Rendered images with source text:

********************

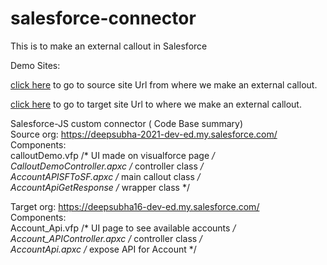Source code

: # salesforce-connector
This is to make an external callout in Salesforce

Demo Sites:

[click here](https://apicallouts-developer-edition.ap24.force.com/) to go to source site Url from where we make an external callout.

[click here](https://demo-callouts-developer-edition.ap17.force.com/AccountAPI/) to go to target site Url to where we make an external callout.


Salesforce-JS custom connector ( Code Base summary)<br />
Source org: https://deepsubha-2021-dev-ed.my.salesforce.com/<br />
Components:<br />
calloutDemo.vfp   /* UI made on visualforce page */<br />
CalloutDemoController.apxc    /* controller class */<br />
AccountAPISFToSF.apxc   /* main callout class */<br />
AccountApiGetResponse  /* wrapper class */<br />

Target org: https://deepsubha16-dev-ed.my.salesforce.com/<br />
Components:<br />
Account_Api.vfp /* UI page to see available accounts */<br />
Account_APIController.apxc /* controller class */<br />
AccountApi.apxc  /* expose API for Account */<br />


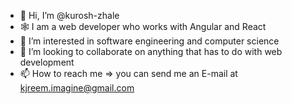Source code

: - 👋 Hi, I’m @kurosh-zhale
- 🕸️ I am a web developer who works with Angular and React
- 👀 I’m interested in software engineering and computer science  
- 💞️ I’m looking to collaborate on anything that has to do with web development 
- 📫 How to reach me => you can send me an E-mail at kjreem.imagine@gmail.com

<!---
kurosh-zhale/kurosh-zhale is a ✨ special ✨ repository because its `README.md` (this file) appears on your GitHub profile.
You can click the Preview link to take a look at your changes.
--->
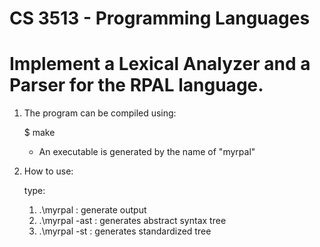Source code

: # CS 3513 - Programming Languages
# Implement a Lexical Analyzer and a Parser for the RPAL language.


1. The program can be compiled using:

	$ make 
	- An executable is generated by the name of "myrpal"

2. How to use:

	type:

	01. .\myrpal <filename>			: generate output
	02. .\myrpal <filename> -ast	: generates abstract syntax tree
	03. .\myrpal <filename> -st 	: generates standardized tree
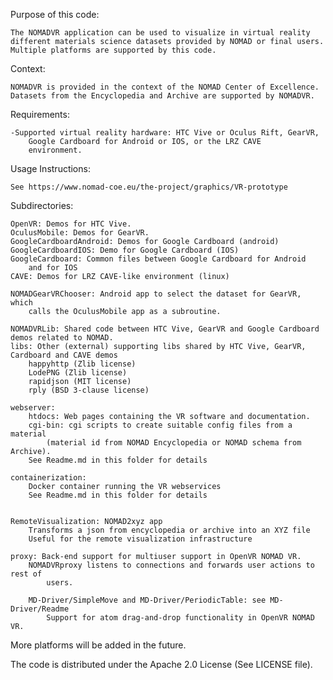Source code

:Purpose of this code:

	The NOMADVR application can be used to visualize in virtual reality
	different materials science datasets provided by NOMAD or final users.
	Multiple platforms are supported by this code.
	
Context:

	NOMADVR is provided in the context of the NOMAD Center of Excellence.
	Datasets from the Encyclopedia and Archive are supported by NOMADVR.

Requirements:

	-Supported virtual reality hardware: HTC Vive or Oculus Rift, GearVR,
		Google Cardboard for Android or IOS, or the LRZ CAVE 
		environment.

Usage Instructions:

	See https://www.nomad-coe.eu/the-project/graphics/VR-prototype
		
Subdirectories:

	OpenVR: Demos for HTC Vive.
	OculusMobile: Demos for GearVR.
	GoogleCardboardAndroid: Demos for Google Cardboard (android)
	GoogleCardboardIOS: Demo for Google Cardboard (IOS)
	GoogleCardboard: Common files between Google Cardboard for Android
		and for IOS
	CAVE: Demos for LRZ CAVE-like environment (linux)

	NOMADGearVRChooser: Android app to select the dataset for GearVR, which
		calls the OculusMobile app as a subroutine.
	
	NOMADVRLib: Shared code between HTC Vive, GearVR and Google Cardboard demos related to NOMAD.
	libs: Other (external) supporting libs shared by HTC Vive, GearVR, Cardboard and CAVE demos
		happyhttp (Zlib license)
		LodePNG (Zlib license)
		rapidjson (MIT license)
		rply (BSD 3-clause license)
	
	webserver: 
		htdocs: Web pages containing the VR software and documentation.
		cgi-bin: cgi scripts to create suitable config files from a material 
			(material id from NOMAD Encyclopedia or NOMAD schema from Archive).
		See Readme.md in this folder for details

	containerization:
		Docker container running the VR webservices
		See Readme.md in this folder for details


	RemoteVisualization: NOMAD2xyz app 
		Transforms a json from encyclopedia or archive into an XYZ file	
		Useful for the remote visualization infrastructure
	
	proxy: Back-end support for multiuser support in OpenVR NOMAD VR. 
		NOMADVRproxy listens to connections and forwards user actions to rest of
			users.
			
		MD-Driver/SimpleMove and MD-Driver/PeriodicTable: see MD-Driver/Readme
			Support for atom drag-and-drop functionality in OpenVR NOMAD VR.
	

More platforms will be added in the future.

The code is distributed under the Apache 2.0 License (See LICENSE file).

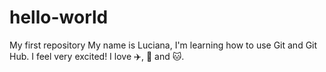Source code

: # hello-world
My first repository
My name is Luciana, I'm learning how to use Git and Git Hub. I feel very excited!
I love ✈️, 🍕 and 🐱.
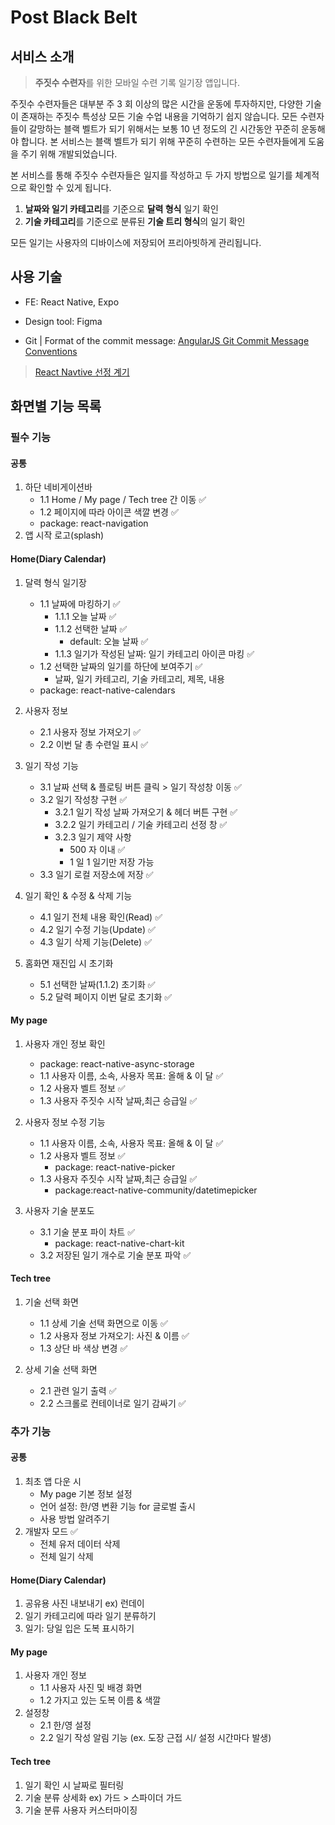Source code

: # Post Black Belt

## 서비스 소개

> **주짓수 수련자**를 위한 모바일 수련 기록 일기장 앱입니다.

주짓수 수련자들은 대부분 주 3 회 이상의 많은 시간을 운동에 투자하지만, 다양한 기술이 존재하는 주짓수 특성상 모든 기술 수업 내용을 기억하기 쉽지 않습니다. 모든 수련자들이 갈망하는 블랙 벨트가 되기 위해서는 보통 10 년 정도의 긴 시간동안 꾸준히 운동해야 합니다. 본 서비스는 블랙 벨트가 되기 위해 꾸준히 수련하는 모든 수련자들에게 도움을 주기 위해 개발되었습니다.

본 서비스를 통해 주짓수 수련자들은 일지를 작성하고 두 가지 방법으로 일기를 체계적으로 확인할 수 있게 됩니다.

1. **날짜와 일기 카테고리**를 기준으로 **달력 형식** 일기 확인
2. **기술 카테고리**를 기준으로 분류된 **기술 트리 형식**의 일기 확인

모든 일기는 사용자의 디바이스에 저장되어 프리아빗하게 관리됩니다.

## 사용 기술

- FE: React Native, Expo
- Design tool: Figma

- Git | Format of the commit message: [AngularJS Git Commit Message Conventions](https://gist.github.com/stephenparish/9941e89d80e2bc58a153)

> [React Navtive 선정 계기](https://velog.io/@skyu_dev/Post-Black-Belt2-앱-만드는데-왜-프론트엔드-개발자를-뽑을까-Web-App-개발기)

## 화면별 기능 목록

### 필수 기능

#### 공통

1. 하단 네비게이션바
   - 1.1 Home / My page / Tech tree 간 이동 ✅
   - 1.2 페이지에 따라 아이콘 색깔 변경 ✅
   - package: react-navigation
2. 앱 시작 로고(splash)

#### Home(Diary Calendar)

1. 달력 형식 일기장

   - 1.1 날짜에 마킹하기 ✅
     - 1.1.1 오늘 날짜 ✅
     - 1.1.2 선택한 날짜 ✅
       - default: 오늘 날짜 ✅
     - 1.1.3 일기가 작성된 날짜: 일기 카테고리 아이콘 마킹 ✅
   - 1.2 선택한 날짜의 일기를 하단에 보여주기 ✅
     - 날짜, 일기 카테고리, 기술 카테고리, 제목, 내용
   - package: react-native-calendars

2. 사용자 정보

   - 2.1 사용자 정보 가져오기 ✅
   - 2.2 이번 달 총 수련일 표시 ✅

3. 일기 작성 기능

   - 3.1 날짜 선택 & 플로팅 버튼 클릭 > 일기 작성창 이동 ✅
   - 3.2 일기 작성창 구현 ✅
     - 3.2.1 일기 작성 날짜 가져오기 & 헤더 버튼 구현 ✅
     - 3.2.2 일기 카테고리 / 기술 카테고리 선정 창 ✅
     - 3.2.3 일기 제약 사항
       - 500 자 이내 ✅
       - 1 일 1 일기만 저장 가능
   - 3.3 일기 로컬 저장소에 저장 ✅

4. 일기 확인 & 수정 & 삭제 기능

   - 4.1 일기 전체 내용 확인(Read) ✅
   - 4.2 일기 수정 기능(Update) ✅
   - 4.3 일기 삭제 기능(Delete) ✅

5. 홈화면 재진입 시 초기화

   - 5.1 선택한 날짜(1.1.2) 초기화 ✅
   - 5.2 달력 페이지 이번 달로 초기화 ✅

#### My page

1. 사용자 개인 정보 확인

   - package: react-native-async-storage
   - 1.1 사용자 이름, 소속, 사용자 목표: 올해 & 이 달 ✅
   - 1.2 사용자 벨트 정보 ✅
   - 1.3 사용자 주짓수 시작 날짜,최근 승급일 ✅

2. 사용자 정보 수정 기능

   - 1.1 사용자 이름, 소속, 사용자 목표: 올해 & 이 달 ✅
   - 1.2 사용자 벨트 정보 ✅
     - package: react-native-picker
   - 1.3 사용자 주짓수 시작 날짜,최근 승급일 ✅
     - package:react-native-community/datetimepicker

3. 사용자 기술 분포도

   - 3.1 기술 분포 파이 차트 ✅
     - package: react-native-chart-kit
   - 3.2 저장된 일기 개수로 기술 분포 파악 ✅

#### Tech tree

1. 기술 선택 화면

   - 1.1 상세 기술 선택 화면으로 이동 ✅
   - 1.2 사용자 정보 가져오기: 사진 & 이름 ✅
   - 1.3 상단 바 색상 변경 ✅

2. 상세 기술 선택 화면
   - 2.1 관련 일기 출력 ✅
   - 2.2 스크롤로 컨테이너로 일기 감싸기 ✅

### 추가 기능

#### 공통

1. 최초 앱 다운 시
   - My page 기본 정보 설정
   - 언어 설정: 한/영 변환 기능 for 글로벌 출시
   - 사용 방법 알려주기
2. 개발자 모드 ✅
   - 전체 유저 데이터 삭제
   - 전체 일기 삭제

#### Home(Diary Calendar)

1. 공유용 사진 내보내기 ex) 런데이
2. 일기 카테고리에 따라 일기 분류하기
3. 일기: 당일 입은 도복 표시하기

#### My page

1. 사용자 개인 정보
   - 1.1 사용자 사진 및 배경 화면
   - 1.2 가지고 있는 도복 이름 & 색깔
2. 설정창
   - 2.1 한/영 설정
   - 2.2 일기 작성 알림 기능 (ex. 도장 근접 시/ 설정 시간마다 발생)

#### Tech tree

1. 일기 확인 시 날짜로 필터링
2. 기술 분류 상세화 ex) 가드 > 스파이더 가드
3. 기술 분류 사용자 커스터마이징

********************

→ **Task prompt**
Exactly as written, copy the lines from the one containing "- 1.2 가지고 있는 도복 이름 & 색깔" to the end of the entries, both ends included.

→ **Response below**
   - 1.2 가지고 있는 도복 이름 & 색깔
2. 설정창
   - 2.1 한/영 설정
   - 2.2 일기 작성 알림 기능 (ex. 도장 근접 시/ 설정 시간마다 발생)

#### Tech tree

1. 일기 확인 시 날짜로 필터링
2. 기술 분류 상세화 ex) 가드 > 스파이더 가드
3. 기술 분류 사용자 커스터마이징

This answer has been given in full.